• **ACTIVITY**
Select from the records below every line that has the word "Figureunnamed" in it.
○ ○ ○
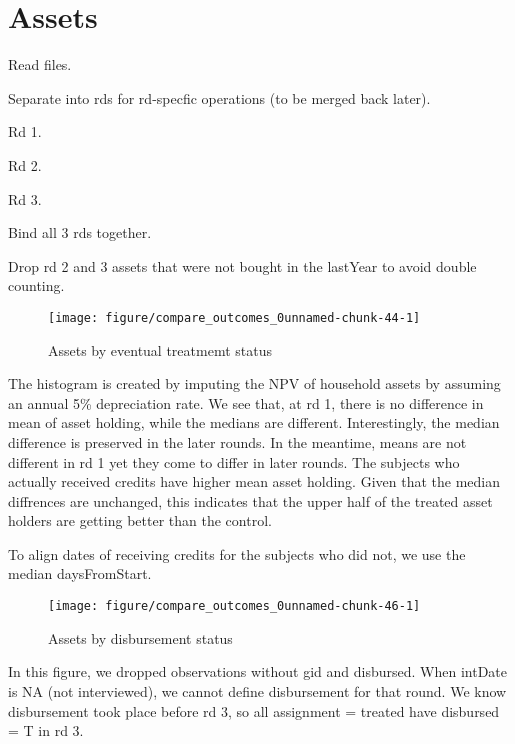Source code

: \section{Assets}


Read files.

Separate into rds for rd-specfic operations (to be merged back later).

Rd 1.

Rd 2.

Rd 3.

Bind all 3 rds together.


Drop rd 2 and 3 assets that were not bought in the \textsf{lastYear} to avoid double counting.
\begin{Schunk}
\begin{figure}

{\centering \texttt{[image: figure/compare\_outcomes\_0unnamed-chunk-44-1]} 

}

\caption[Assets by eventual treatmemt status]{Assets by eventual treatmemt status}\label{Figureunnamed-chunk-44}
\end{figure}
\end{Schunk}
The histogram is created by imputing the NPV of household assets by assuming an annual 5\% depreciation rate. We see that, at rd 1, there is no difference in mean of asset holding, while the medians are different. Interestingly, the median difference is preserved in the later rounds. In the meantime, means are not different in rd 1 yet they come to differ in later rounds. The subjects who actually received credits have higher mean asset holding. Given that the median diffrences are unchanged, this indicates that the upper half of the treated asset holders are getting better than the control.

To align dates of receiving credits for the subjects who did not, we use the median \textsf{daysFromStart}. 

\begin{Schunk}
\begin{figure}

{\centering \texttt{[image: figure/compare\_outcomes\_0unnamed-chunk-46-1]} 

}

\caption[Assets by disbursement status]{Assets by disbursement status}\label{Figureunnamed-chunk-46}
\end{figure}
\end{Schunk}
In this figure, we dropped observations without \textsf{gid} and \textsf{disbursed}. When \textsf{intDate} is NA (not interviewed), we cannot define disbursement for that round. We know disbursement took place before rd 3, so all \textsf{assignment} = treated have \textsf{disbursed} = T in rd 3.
○ ○ ○
• **RESPONSE BELOW**
\caption[Assets by eventual treatmemt status]{Assets by eventual treatmemt status}\label{Figureunnamed-chunk-44}
\caption[Assets by disbursement status]{Assets by disbursement status}\label{Figureunnamed-chunk-46}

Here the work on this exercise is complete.